毎年の新卒採用活動では、女子学生が優秀で男子学生は頼りない、という評価がすっかり定着したが、最近は、優秀な女性をもっと積極的に採用しようという企業が増加している。これは、銀行、証券、保険、サービスといった業界だけでなく、メーカーや中堅企業でも顕著な傾向として表面化してきた。

そのため、昨年の秋から現在にいたるまで女子学生を対象とした大学での学内セミナー、就職情報会社主催の合同セミナーが急増している。そこでは、従来から女子学生の採用枠であった一般職や契約型採用だけでなく、総合職や特定職など多様化した職種・コースでの採用を拡大する傾向が高まっている。

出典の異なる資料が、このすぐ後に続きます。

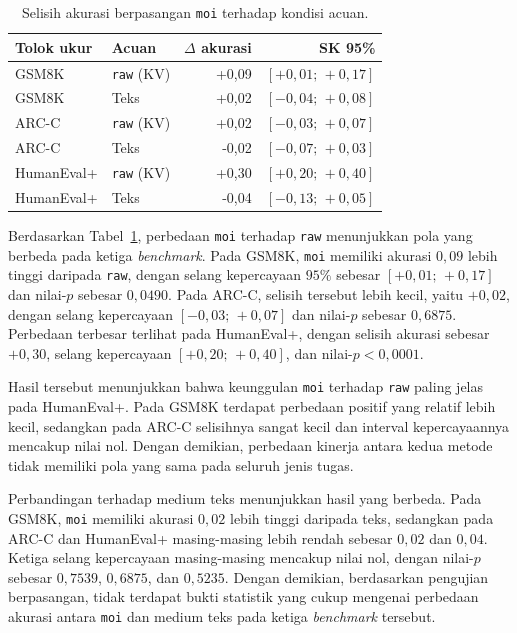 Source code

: \begin{table}[H]
    \centering
    \caption{Selisih akurasi berpasangan \texttt{moi} terhadap kondisi acuan.}
    \label{tab:selisih-moi-acuan}
    \small
    \begin{tabular}{llrr}
        \hline
        Tolok ukur & Acuan & $\Delta$ akurasi & SK 95\% \\
        \hline
        GSM8K & \texttt{raw} (KV)
        & +0,09 & $[+0,01;\,+0,17]$ \\
        GSM8K & Teks
        & +0,02 & $[-0,04;\,+0,08]$ \\
        \hline
        ARC-C & \texttt{raw} (KV)
        & +0,02 & $[-0,03;\,+0,07]$ \\
        ARC-C & Teks
        & -0,02 & $[-0,07;\,+0,03]$ \\
        \hline
        HumanEval+ & \texttt{raw} (KV)
        & +0,30 & $[+0,20;\,+0,40]$ \\
        HumanEval+ & Teks
        & -0,04 & $[-0,13;\,+0,05]$ \\
        \hline
    \end{tabular}
\end{table}

Berdasarkan Tabel~\ref{tab:selisih-moi-acuan}, perbedaan \texttt{moi} terhadap
\texttt{raw} menunjukkan pola yang berbeda pada ketiga \textit{benchmark}.
Pada GSM8K, \texttt{moi} memiliki akurasi $0{,}09$ lebih tinggi daripada
\texttt{raw}, dengan selang kepercayaan $95\%$ sebesar
$[+0{,}01;\,+0{,}17]$ dan nilai-$p$ sebesar $0{,}0490$. Pada ARC-C, selisih
tersebut lebih kecil, yaitu $+0{,}02$, dengan selang kepercayaan
$[-0{,}03;\,+0{,}07]$ dan nilai-$p$ sebesar $0{,}6875$. Perbedaan terbesar
terlihat pada HumanEval+, dengan selisih akurasi sebesar $+0{,}30$,
selang kepercayaan $[+0{,}20;\,+0{,}40]$, dan nilai-$p<0{,}0001$.

Hasil tersebut menunjukkan bahwa keunggulan \texttt{moi} terhadap
\texttt{raw} paling jelas pada HumanEval+. Pada GSM8K terdapat perbedaan
positif yang relatif lebih kecil, sedangkan pada ARC-C selisihnya sangat
kecil dan interval kepercayaannya mencakup nilai nol. Dengan demikian,
perbedaan kinerja antara kedua metode tidak memiliki pola yang sama pada
seluruh jenis tugas.

Perbandingan terhadap medium teks menunjukkan hasil yang berbeda. Pada
GSM8K, \texttt{moi} memiliki akurasi $0{,}02$ lebih tinggi daripada teks,
sedangkan pada ARC-C dan HumanEval+ masing-masing lebih rendah sebesar
$0{,}02$ dan $0{,}04$. Ketiga selang kepercayaan masing-masing mencakup nilai
nol, dengan nilai-$p$ sebesar $0{,}7539$, $0{,}6875$, dan $0{,}5235$.
Dengan demikian, berdasarkan pengujian berpasangan, tidak terdapat bukti
statistik yang cukup mengenai perbedaan akurasi antara \texttt{moi} dan
medium teks pada ketiga \textit{benchmark} tersebut.

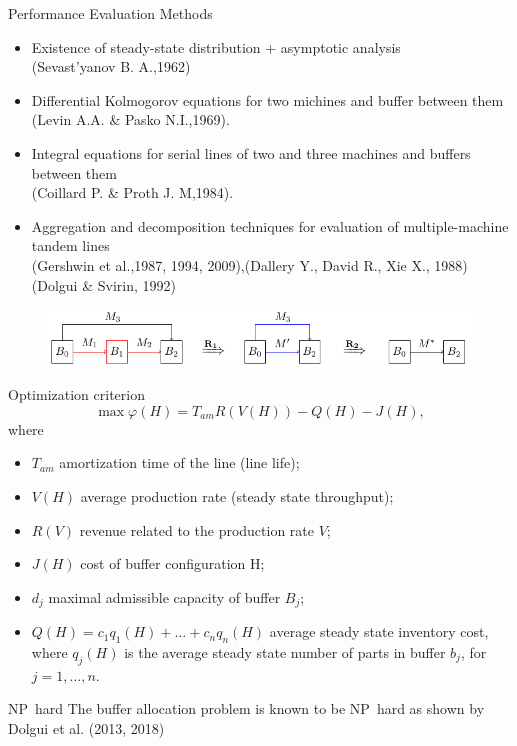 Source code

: \documentclass[aspectratio=169,xcolor=dvipsnames]{beamer}
\begin{document}

\begin{frame}{Performance Evaluation Methods}
    \begin{itemize}
	\item Existence of steady-state distribution + asymptotic analysis\\
	(Sevast'yanov B. A.,1962)
	\item Differential Kolmogorov equations for two michines and buffer between them \\
	(Levin A.A. \& Pasko N.I.,1969).
	\item Integral equations for serial lines of two and three machines and buffers between them\\
	(Coillard P. \& Proth J. M,1984).
	\item Aggregation and decomposition techniques for evaluation of multiple-machine tandem lines\\
	(Gershwin et al.,1987, 1994, 2009),(Dallery Y., David R., Xie X., 1988)\\
	(Dolgui \& Svirin, 1992)\\
    \end{itemize}
    \begin{figure}
    \includegraphics[scale=0.8]{alg_line}
    \end{figure}
\end{frame}


\begin{frame}{Optimization criterion}
\begin{equation}
\max \varphi(H)=T_{am} R(V(H)) - Q(H) - J(H),
\end{equation}
where 
\begin{itemize}
\item $T_{am}$  amortization time of the line (line life); 
\item $V(H)$  average production rate (steady state throughput); 
\item $R(V)$  revenue related to the production rate $V$; 
\item $J(H)$ cost of buffer configuration H; 
\item $d_j$ maximal admissible capacity of buffer $B_j$;
\item $Q(H)= c_1q_1(H)+ …+c_n q_n(H)$ average steady state inventory cost, where $q_j(H)$ is the average steady state number of parts in buffer $b_j$, for $j=1,…,n$.
\end{itemize}
    \begin{block}{NP~hard}
       The buffer allocation problem is known to be NP~hard as shown by Dolgui et al. (2013, 2018)
    \end{block}
\end{frame}
\end{document}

もっとも男女雇用機会均等法への配慮から、男女別のセミナーや選考会を公然と行う企業は少ないが、それでも女子学生向けを意識した採用PRやセミナーが目に付くようになった。

1. 女子学生をターゲットとしたPR内容

例えば有力地銀の横浜銀行は、「女性行員バリューアッププログラム」ということで、ホームページだけでなく、女子学生向けのパンフレットを作成して配布している。また大和證券、日興コーディアル証券、第一生命なども、女子学生用の入社案内を作成して、セミナー会場で大量に配布している。女子学生の採用に本気で経費をかけるようになったのである。

こうした女子学生向けのパンフの内容は、一般的な入社案内とは異なる。積極的に女性採用に取り組んでいるPRとして、次のような制度や支援策を強調しているのが特色だ。

  1. 管理職に女性を多く登用している
  2. コース転換制度(特定職から総合職へなど)がある
  3. 産休・育児休業制度が充実している
  4. ワークライフバランスを支援している
  5. 再雇用制度がきめ細かく準備されている

これが、女子学生の関心事とフィットしているのか。それを調べたのが、昨年末に就職情報研究所が実施した調査だ。274人の女子学生を対象に「就職先を絞り込む際、重視する項目は何か」というアンケートを行った。その結果下記のとおりとなった。

  1. 産休制度の充実(19.7%)
  2. 育児支援制度の充実(19.6%)
  3. 復職制度の充実(16.8%)
  4. 女性の勤続年数の長さ(13.7%)
  5. 女性管理職登用制度の充実(11.4%)

以下、女性社員比率の高さ、既婚者比率の高さ、セクハラ対策の充実、社内結婚の比率の高さ、となった。多くのセミナー内容は、ほぼ女子学生の関心と合致しているが、既婚者比率の高さ、社内結婚の比率ということまで説明している企業はあまりない。企業としては、結婚より働くこと、キャリアについてこだわってほしいということだろう。

2. 女性のライフプランに沿った説明会

各社の女子学生向けセミナーをのぞいてみると、どこの企業でも説明に立つのは、若手女子社員がほとんど。まずは女性社員の入社後のキャリア展開について、女性の視点に立った説明が多かった。配属、キャリア選択の方法、出産休暇、子育て支援、再雇用制度と、女性のライフプランに沿った仕事のスタイルの説明である。総合職については、あえて転勤や海外赴任の可能性にも言及している。その場合は実際の経験者に話をさせている。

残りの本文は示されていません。